Los hechos sucedieron sobre las 19.30 del domingo cuando los agentes que realizaban labores de prevención fueron alertados por la Sala del 091 para que se dirigieran a un domicilio del barrio de Russafa de València donde, al parecer, un bebé se había desmayado y no respiraba.
Los agentes se presentaron en el lugar donde localizaron a varias personas "muy alteradas" en el portal y una mujer que portaba un bebé inmóvil que no respiraba. Inmediatamente uno de los agentes cogió al bebé en brazos y comenzó a realizarle el masaje cardíaco, hasta que reaccionó y comenzó a respirar y llorar, momento en el que fue incorporado y arropado por el policía.

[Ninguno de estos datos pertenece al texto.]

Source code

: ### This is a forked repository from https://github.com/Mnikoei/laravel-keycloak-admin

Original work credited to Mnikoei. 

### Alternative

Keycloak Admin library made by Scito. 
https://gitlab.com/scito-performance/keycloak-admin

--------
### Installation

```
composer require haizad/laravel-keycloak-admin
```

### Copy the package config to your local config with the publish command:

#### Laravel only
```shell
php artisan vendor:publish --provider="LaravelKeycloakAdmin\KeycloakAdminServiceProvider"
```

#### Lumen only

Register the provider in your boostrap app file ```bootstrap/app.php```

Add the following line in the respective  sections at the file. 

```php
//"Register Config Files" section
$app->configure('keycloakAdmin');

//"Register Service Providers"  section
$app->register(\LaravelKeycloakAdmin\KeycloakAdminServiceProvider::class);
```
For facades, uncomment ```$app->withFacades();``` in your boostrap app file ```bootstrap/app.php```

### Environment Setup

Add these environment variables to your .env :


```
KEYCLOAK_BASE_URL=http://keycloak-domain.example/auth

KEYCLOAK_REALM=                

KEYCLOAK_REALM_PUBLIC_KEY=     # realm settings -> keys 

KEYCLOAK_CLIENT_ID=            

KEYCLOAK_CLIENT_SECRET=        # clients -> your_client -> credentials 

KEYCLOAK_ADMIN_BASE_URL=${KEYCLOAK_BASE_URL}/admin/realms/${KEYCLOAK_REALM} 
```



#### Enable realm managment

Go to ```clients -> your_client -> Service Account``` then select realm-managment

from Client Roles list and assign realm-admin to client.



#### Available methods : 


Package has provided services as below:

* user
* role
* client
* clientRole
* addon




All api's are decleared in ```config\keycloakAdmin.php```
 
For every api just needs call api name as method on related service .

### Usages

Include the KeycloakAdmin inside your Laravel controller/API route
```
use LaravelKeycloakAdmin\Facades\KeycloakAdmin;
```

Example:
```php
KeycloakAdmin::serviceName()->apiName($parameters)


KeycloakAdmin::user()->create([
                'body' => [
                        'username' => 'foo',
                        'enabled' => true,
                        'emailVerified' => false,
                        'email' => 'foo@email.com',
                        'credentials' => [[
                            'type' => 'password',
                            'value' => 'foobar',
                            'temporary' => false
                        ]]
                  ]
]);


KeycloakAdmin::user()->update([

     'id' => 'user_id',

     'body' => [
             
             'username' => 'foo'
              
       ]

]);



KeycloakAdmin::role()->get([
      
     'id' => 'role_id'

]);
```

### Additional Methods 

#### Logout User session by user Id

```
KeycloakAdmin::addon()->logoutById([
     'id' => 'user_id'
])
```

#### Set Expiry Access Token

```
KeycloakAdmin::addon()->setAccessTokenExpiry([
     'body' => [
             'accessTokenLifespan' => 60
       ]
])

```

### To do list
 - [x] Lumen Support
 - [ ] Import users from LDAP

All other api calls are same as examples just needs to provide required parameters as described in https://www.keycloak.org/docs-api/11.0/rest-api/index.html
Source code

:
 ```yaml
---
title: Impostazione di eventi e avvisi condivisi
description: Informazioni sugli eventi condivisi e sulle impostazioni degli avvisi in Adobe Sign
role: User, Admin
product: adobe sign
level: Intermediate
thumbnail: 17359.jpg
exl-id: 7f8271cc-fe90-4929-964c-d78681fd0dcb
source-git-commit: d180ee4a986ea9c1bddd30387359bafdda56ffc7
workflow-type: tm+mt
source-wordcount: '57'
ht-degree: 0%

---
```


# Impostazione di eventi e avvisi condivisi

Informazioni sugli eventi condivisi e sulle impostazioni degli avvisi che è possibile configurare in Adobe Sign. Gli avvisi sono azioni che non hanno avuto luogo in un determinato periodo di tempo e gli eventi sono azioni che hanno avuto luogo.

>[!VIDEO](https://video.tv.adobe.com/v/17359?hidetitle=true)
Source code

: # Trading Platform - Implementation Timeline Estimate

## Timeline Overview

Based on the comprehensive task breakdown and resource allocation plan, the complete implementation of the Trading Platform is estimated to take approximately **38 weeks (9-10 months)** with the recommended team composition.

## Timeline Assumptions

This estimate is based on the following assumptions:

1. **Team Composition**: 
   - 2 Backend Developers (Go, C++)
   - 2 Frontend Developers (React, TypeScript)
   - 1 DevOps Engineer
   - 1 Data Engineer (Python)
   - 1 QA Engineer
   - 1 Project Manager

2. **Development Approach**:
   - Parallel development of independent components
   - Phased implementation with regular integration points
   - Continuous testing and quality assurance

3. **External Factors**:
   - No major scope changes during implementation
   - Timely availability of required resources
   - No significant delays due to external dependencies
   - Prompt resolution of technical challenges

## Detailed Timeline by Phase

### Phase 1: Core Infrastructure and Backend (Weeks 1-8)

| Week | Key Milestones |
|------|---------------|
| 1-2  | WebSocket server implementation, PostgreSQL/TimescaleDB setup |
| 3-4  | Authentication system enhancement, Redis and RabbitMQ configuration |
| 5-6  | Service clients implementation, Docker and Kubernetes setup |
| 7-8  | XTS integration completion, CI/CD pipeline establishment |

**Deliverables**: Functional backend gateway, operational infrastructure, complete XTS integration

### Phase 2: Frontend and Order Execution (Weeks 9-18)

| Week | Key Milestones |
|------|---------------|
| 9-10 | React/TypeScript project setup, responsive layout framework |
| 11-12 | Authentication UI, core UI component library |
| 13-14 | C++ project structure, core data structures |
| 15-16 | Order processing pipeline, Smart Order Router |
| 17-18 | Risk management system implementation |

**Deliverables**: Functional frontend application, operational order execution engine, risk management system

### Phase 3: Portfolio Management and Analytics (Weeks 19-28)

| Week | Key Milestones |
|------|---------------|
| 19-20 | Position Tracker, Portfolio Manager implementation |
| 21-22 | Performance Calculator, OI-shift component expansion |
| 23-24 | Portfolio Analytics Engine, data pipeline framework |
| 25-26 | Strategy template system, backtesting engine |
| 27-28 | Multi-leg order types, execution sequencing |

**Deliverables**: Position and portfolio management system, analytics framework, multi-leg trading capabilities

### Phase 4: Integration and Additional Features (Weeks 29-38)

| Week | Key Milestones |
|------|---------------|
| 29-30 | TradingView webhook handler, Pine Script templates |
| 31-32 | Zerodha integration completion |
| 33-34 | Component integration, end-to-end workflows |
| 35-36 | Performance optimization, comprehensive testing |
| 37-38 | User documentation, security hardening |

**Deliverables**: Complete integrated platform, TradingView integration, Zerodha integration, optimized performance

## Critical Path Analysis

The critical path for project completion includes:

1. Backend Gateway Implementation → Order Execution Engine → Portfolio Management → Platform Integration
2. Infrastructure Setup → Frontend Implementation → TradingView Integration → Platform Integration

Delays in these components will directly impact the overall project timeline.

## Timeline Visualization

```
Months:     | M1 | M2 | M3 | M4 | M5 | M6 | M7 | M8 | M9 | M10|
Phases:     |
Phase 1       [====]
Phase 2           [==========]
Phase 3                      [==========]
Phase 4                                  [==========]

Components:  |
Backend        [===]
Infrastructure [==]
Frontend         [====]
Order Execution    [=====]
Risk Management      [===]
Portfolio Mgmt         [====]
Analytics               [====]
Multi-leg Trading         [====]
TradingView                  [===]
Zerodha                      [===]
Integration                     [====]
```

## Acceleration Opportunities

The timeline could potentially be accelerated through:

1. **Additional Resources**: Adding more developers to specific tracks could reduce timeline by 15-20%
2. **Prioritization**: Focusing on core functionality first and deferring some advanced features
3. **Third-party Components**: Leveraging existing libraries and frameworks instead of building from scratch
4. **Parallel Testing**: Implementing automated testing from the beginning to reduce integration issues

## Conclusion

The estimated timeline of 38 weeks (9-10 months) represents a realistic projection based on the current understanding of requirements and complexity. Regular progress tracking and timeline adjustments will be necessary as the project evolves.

A los pocos segundos el niño comenzó a quedarse sin respiración otra vez, iniciando nuevamente el agente el masaje cardíaco, hasta volver a recuperar la respiración y el llanto del bebé.
Durante todo el tiempo que este policía realizaba las maniobras de reanimación al niño, el otro agente alternaba las gestiones telefónicas con el 112 y el médico de urgencias, a la vez que intentaba mantener un espacio de seguridad para su compañero y el bebé, ya que los familiares y las personas de alrededor estaban "muy alteradas" ante la situación.
Tras más de 20 minutos realizando las maniobras al bebé llegaron los servicios médicos, que trasladaron al niño al hospital, donde ingresó con vida y consciente. La patrulla les acompañó y abrió paso.